IAF AN-32 transport aircraft supplying a forward location at India's Himalayan border.
by Ajai Shukla
Business Standard, 18th Mar 12
The defence budget for 2012-13 that was presented in parliament on Friday confirms the Indian Army’s degeneration into a low technology, manpower-intensive force that spends most of its money on day-to-day running, while the navy and air force are built up into modern, space-age forces.
Also evident from the figures is that inflation and the slide in the value of the rupee has caused the military’s modernisation budget to be effectively reduced for the first time in decades. Even more worryingly, India’s dependence on foreign weaponry could continue with R&D expenditure slashed in real terms.
This gloomy conclusion was not immediately evident when Finance Minister Pranab Mukherjee announced in parliament yesterday that the government had allocated Rs 1,93,407 crore for the military in 2012-13, a hike of 13.15% over the current year’s revised allocation of Rs 1,70,937 crore. The capital budget, which is the main source for the procurement of new weaponry, was raised by a seemingly healthy 15% from Rs 69,198 crore last year, to Rs 79,578 crore for 2012-13.
But a different picture emerges when one translates the capital budget into US dollars, import-dependent India’s primary currency for arms purchases. Last year’s capital budget (at Rs 44.45 per dollar on 1st Apr 2011) was $15.56 billion. This year’s capital budget (conservatively assuming an exchange rate of Rs 50 per dollar) translates into $15.91 billion.
“Factor in cost inflation, which is roughly 10-15% per annum for weapons systems, and this year’s capital budget will buy significantly less than last year’s,” points out G Balachander of the Delhi-based Institute for Defence Studies and Analyses.
The Defence R&D Organisation (DRDO), India’s main source of indigenous defence systems, must also make do with less. In rupee terms, the R&D allocation of Rs 4,640 crore for 2012-13 just about matches last year’s R&D spend of Rs 4,628 crore. But, given inflation and the falling rupee, and the high percentage of foreign parts in DRDO-built weaponry, the DRDO’s spending power will be significantly eroded during the coming year.
Another worrying issue is the army’s slowdown in modernisation. The navy will spend almost twice as much in the coming year on force modernisation as it will on manpower and running expenses (capital spend: Rs 23,882 crore, vis-à-vis revenue spend of Rs 12,548 crore). The IAF will be only slightly lower (capital spend: Rs 28,503 crore, vis-à-vis revenue spend of Rs 17,705 crore). In contrast the army will spend only Rs 13,803 crore (half the capital expenditure of the much smaller navy and IAF); while spending Rs 78,114 crore on running expenditure (roughly four times as much as the IAF and six times more than the navy).

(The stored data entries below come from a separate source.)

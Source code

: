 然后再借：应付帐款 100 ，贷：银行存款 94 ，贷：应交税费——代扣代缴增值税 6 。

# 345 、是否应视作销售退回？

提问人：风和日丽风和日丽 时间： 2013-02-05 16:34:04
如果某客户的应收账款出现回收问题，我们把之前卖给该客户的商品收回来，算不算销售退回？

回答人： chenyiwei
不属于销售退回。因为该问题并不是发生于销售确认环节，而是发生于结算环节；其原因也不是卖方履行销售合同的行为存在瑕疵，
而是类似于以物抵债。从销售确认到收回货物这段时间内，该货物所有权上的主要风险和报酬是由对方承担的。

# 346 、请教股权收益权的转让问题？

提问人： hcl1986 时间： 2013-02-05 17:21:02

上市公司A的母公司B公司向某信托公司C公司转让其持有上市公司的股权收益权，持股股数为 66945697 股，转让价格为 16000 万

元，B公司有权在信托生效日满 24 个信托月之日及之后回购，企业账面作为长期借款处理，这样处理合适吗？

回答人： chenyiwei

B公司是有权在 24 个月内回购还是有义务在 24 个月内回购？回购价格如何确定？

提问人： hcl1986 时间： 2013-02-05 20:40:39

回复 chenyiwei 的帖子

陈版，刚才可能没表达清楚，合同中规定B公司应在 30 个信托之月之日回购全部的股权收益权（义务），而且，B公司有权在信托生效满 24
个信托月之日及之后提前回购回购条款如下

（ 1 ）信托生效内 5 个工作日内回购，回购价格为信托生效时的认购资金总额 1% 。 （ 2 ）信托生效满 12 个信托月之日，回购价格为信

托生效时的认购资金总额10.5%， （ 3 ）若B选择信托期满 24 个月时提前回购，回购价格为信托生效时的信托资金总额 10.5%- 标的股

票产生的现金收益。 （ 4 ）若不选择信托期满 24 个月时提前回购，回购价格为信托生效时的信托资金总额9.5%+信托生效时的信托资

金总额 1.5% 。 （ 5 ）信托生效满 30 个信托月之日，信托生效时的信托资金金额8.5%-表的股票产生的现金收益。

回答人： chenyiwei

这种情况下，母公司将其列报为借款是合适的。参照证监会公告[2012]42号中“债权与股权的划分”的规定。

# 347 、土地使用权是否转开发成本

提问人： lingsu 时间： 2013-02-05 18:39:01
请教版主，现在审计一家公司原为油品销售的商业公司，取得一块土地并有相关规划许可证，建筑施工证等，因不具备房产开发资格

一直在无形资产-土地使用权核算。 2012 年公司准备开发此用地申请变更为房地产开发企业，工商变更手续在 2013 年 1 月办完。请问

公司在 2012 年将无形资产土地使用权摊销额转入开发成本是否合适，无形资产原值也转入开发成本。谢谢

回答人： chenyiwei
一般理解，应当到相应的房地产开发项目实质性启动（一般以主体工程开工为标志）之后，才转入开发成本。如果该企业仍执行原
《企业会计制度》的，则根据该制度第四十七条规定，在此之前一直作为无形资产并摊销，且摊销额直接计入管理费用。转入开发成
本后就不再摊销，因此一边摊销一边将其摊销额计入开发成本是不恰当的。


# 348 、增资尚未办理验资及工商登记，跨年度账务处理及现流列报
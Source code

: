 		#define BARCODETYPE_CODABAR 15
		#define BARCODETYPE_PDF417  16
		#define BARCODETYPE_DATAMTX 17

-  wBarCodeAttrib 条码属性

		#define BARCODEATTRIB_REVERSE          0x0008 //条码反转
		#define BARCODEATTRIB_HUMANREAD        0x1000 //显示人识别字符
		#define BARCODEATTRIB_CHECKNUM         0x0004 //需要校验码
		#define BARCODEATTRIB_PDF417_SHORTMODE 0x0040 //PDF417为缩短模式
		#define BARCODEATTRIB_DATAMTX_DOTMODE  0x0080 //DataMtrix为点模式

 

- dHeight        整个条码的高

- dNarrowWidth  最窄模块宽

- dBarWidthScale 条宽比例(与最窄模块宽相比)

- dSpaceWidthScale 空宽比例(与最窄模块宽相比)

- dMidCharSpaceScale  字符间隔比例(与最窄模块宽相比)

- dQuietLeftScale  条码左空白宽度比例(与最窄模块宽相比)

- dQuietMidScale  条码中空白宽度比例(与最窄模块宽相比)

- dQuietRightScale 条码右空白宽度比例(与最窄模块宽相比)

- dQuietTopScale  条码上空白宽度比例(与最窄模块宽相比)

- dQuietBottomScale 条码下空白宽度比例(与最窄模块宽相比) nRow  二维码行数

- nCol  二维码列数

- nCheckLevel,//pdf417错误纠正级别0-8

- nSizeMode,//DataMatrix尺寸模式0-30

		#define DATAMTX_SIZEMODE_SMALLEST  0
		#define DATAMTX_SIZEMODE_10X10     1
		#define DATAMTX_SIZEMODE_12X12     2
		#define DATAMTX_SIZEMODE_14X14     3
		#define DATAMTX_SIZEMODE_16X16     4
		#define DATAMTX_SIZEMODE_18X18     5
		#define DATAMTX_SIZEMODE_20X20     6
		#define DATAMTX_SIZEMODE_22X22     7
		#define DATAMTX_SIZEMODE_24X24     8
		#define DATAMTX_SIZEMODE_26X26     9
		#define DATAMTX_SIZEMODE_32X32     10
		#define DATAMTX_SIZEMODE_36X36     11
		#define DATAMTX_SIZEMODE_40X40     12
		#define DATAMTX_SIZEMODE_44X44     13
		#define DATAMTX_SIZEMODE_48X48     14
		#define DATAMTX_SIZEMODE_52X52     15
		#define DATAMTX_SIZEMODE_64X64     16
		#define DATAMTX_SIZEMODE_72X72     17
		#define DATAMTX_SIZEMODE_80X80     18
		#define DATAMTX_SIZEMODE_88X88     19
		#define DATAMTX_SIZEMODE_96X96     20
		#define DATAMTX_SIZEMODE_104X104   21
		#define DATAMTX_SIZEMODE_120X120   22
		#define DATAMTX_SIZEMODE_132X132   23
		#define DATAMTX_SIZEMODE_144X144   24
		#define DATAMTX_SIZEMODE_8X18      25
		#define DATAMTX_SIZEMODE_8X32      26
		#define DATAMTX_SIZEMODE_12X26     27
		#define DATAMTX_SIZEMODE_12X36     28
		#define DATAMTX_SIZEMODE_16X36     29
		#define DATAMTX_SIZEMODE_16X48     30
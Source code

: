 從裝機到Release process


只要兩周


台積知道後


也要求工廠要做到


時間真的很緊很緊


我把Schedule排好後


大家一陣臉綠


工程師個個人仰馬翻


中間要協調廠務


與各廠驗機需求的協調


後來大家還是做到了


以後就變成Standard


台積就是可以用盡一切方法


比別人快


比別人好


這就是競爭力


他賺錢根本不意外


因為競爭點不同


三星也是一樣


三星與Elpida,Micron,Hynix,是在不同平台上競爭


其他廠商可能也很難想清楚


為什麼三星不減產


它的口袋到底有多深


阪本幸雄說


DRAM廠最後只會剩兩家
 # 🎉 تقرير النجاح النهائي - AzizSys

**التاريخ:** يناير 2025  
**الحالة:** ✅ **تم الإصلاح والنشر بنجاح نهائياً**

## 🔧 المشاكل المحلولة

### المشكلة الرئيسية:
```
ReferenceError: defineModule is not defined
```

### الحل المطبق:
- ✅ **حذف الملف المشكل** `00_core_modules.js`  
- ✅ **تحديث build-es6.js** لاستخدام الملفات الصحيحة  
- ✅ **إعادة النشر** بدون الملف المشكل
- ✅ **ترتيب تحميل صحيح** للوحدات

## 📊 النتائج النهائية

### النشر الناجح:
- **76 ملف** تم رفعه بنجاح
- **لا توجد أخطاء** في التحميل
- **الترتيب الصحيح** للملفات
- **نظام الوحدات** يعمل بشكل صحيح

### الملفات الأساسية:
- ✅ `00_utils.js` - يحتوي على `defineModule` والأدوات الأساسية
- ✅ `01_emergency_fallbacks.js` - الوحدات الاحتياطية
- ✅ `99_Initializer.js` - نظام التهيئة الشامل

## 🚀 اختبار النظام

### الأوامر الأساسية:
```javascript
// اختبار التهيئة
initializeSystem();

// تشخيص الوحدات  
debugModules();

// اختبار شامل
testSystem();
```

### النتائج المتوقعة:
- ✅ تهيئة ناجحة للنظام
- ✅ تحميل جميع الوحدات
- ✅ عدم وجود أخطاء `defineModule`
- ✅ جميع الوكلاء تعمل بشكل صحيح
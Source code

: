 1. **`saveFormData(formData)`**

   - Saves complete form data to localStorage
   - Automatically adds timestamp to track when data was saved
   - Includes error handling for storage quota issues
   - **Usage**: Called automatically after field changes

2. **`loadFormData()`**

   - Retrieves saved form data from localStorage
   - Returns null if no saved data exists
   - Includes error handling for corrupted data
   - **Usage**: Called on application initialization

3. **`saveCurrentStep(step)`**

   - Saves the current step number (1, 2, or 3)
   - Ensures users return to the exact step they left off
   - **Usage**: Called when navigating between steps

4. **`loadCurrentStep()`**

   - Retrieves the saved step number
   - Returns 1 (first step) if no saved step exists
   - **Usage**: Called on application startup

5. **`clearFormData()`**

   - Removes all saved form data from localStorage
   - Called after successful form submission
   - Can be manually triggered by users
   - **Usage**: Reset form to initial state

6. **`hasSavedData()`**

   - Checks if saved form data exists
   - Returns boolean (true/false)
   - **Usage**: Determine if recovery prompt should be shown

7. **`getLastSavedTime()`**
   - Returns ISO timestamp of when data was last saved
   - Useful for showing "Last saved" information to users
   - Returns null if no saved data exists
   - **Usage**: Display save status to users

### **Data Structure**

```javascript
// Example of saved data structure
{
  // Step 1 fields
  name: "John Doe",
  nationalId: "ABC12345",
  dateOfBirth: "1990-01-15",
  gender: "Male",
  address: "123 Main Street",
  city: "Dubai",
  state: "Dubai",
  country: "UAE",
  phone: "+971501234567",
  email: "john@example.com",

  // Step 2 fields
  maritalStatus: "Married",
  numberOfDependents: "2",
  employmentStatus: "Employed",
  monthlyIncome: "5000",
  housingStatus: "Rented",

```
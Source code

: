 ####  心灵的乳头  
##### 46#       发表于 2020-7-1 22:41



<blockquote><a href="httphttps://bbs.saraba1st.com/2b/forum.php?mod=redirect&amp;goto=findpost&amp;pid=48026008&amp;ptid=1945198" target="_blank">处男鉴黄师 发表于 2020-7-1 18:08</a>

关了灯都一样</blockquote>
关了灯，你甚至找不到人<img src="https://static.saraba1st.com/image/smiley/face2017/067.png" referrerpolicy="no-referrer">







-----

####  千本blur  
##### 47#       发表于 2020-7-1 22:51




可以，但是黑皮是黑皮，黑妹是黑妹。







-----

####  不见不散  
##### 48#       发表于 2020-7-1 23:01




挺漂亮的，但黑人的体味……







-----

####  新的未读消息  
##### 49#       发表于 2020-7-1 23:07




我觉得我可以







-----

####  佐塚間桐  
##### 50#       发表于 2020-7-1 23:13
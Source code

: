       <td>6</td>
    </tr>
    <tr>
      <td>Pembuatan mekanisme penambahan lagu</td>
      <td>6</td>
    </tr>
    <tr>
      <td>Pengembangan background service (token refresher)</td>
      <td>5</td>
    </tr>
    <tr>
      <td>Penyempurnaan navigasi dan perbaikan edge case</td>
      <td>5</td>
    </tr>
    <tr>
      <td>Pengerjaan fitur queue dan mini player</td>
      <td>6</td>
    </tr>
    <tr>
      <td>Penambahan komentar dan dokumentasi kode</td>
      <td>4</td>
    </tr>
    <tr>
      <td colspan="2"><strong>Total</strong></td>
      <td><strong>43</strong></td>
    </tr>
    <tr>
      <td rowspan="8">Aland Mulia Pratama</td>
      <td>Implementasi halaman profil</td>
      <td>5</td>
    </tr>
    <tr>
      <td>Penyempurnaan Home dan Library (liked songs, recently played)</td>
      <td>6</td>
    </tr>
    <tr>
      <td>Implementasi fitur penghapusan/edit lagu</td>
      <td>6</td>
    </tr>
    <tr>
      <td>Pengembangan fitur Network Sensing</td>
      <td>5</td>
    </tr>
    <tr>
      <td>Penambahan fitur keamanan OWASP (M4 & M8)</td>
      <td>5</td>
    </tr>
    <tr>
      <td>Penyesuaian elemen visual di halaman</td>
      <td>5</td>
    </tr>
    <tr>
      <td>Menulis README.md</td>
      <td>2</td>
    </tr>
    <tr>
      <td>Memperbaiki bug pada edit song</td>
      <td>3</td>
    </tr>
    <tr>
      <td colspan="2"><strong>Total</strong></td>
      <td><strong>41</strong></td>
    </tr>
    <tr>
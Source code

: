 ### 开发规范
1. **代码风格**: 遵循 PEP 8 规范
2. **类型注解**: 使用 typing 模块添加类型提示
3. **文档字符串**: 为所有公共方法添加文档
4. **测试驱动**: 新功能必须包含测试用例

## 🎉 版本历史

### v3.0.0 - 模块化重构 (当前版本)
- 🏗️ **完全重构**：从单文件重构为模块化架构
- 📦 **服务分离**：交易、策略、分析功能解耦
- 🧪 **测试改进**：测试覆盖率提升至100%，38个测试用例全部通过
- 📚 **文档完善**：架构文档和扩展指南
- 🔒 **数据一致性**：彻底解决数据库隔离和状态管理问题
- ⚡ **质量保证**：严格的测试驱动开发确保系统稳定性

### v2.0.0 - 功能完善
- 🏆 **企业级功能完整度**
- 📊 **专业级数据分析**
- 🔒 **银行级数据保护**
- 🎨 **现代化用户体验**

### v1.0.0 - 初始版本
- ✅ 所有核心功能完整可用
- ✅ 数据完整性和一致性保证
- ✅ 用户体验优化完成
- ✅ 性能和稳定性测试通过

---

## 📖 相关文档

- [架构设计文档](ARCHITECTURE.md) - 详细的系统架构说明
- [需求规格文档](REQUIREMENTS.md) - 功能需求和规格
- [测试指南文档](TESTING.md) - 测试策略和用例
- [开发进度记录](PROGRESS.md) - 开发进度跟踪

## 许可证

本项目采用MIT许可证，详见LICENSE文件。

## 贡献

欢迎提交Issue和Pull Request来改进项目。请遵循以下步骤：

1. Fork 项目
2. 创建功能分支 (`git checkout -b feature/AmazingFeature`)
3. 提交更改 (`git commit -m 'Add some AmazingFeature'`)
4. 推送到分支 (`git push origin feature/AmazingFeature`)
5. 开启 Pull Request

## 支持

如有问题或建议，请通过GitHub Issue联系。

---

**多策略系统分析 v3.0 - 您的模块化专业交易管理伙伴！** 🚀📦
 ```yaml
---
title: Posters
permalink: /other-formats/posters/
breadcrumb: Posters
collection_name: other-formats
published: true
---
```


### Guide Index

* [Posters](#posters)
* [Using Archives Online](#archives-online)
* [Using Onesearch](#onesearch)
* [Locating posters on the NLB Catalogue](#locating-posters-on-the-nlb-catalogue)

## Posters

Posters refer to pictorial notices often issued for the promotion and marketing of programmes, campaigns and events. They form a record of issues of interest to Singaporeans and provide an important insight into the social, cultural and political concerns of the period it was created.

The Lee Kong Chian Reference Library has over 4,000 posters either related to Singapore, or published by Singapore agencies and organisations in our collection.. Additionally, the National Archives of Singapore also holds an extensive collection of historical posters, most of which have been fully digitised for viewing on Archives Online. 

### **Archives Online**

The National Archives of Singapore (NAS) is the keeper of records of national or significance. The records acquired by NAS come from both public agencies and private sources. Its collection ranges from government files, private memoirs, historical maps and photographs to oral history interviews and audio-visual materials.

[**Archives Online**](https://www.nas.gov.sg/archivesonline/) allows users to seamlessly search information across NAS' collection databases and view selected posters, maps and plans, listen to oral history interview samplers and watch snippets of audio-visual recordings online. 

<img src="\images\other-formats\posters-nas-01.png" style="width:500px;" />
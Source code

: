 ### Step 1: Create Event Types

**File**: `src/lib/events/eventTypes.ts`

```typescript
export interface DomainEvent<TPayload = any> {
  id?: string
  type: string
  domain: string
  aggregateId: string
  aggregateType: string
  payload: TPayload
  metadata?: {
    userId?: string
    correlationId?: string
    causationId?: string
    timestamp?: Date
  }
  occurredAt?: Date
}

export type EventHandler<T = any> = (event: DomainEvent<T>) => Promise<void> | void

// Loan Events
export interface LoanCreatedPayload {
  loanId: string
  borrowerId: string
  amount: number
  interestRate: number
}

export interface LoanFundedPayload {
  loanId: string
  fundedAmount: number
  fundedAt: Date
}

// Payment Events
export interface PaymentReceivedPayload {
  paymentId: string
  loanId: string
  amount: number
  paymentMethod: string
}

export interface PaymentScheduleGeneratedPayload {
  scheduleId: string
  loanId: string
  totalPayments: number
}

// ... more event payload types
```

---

“The army has always been a manpower-intensive force, given our mountain borders, but its fighting capability will be seriously eroded if modernisation is choked. The army badly needs new artillery, the helicopter fleet is obsolescent, there are hardly any serviceable attack helicopters, and night fighting capability remains a gaping hole. Most importantly, the infantry, which is operationally committed around the year, must be modernised urgently,” says Lieutenant General Pradeep Khanna, who retired last year as the chief of the army’s southern command.
A key reason for the IAF emerging as the biggest beneficiary of the capital budget is the expected signing of a contract this year for 126 Rafale medium multi-role fighters. Normally, about 15% of the overall price is paid at the time of signing; with the Rafale contract expected to be for around 70,000 crore, the IAF will pay some Rs 10,000 crore this year, with the balance distributed over the coming decade.
The IAF is also making annual payments for the earlier contracts for the American C-130J Super Hercules and C-17 Globemaster III transport aircraft. A contract could also be signed this year for 197 light utility helicopters, and for urgently needed trainer aircraft for rookie IAF pilots.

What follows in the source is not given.